В первые дни в Чурославле и вокруг царила радостная неразбериха. Сельчане скоро тронулись по домам – жить в чужих хлевах с детьми и собственной скотиной было слишком утомительно, и жажда поскорее оказаться дома перевешивала даже опасения, что враги вернутся. Тем более воеводы держались мнения, что если те и вернутся, то уже не этой зимой. А до лета князья между собой как-нибудь да разберутся. Зря, что ли, мы им дань платим?
На дворе Благоты, в братчине и даже беседе, на этот раз занятой мужчинами, толпились старейшины окрестных родов и пришлые воеводы. Все наперебой рассказывали друг другу о своих приключениях – кто где и как успел или собирался повоевать, а потом, когда подходили новые слушатели, рассказ начинался сначала, что вовсе не надоедало расскачикам.
Наибольшим успехом пользовалось повествование Мысляты. Староста Медвежьего Бора и впрямь мог собой гордиться – он возглавил одно из двух состоявшихся сражений и с честью выполнил свой долг, опрокинул передовой отряд противника и тем самым дал Лютомеру возможность лишить дешнянское войско предводителя и задержать до подхода помощи. На груди Мысляты красовалась золотая гривна, ранее принадлежавшая дешнянину Триславу и подаренная старейшине Лютомером в честь его ратных заслуг. Кроме того, Лютомер обещал немедленно по возвращении домой добиться у отца для Мысляты права самому собирать княжескую дань с Неручи, и многие уже начали называть старейшину медвежеборцев «боярин».
Гонцы, посланные Благотой еще вчера, к вечеру вернулись и доложили, что дешнянское войско действительно уходит вниз по Неручи. Еще несколько дней войско выжидало, но тревожных вестей не поступало, припасы кончались, и Благота распустил ополчение по домам – сначала коринское, а потом и свое. Луговина опустела, и только многочисленные кострища, высохший лапник от шалашей и всякий мусор напоминали о том, что здесь чуть не приключилась война.
Уехал домой и Мыслята, торопясь восстанавливать разобранное хозяйство и показать золотую гривну домочадцам, которые пережидали напасть в тайном убежище среди болот. Провожая его и передавая поклоны и пожелания «жене твоей молодой», Лютава думала, что Далянка, хоть и поступила не по обычаю, в выборе не ошиблась. Пожалуй, когда боярин Немига узнает, к кому ушла его дочь, он не станет упрекать ее за такое родство.
Убедившись, что дешняне ушли, и выждав на всякий случай еще несколько дней, Лютомер и Лютава с бойниками собрались домой, в Ратиславль, чтобы отвезти князю Вершине дань и проводить Ярко. После всего случившегося смерть Арсамана и недовольство Замилы казались такой ерундой, что ради этих мелочей не стоило откладывать возвращение.
Большую часть своего войска Ярко отправил прежним путем, по вятичским землям, под предводительством младшего брата, семнадцатилетнего Дедогнева, а сам поехал в Ратиславль только с ближней дружиной из двух десятков человек.
Вести с собой на Угру большое чужое войско было никак невозможно, это понимали и Лютомер и Лютава. Ведь они опять обманули Ярко. Лютава в душе сочувствовала парню, который пришел так вовремя и так помог им, хотя Лютомер одобрил все, что она сделала.

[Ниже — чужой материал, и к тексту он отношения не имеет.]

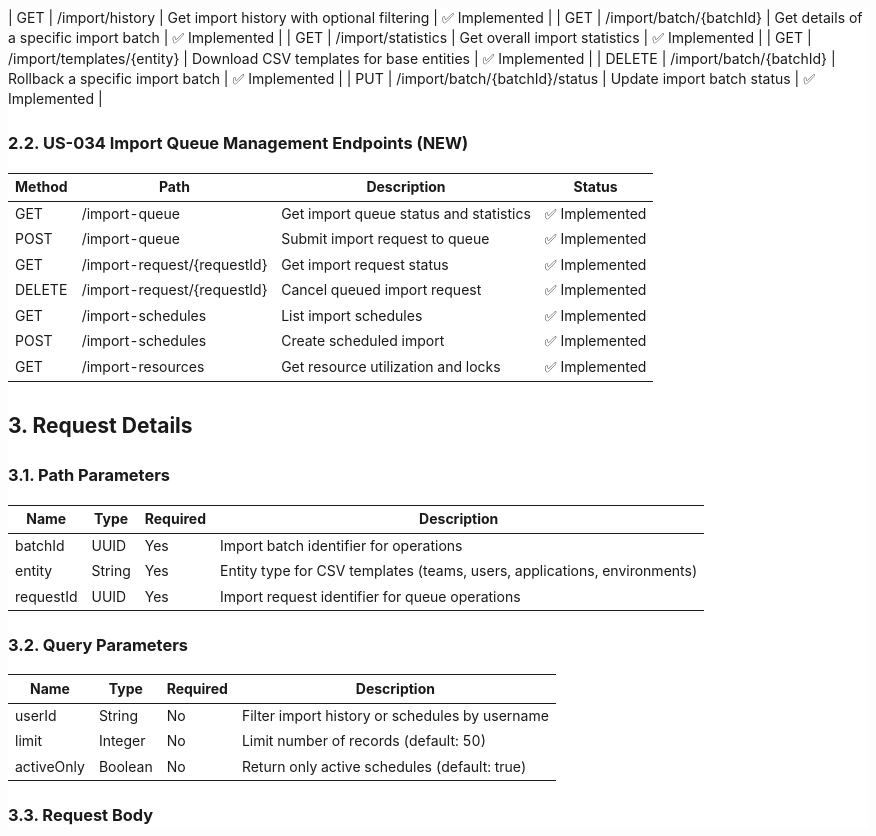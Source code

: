| GET    | /import/history                | Get import history with optional filtering | ✅ Implemented             |
| GET    | /import/batch/{batchId}        | Get details of a specific import batch     | ✅ Implemented             |
| GET    | /import/statistics             | Get overall import statistics              | ✅ Implemented             |
| GET    | /import/templates/{entity}     | Download CSV templates for base entities   | ✅ Implemented             |
| DELETE | /import/batch/{batchId}        | Rollback a specific import batch           | ✅ Implemented             |
| PUT    | /import/batch/{batchId}/status | Update import batch status                 | ✅ Implemented             |

### 2.2. US-034 Import Queue Management Endpoints (NEW)

| Method | Path                        | Description                            | Status         |
| ------ | --------------------------- | -------------------------------------- | -------------- |
| GET    | /import-queue               | Get import queue status and statistics | ✅ Implemented |
| POST   | /import-queue               | Submit import request to queue         | ✅ Implemented |
| GET    | /import-request/{requestId} | Get import request status              | ✅ Implemented |
| DELETE | /import-request/{requestId} | Cancel queued import request           | ✅ Implemented |
| GET    | /import-schedules           | List import schedules                  | ✅ Implemented |
| POST   | /import-schedules           | Create scheduled import                | ✅ Implemented |
| GET    | /import-resources           | Get resource utilization and locks     | ✅ Implemented |

## 3. Request Details

### 3.1. Path Parameters

| Name      | Type   | Required | Description                                                              |
| --------- | ------ | -------- | ------------------------------------------------------------------------ |
| batchId   | UUID   | Yes      | Import batch identifier for operations                                   |
| entity    | String | Yes      | Entity type for CSV templates (teams, users, applications, environments) |
| requestId | UUID   | Yes      | Import request identifier for queue operations                           |

### 3.2. Query Parameters

| Name       | Type    | Required | Description                                    |
| ---------- | ------- | -------- | ---------------------------------------------- |
| userId     | String  | No       | Filter import history or schedules by username |
| limit      | Integer | No       | Limit number of records (default: 50)          |
| activeOnly | Boolean | No       | Return only active schedules (default: true)   |

### 3.3. Request Body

– Теперь и правда придется с ними невестами меняться, – сказал он. – Молинки нет, ну, отдадим другую какую-нибудь, Русавку или Велицу. А у оковских невесту возьмем для Борони.
– Может, все-таки для тебя? – намекнула Лютава. – Ты, братец, не тянул бы лису за хвост. Что там осталось-то? Три месяца было, теперь уже два осталось. Раз такие дела пошли, ты не ждал бы, пока у отца другие наследники найдутся. От Хвалиса едва избавились, а ты еще хочешь такую знатную невесту Бороне отдать!
– Да я бы взял ее. – Лютомер не поднимал на нее глаз, поскольку им обоим было тяжело говорить об их будущей раздельной жизни. – Но… двух невест из одного рода за себя нельзя, а…
– Мать Марена! – шепотом ужаснулась Лютава и прижала руку к щеке. – Ты все еще думаешь… про нее?
Лютомер промолчал.
– Отбить хочешь? Украсть? – продолжала Лютава. – Она ведь не рукавица – просто так не возьмешь. Уговорить еще надо. Да и Святко просто так жену не отдаст. Это что же ты нам за жизнь всем готовишь, братец любезный? Так мы не хотели с вятичами воевать, из шкуры вон лезли – а все-таки на войну нарвемся!
– Это судьба отца моего, куда я от нее денусь? Может, исхитримся как-нибудь, чтобы без войны. Мы ведь ничего еще не знаем, как все сложится. Давай подождем. Там и видно будет.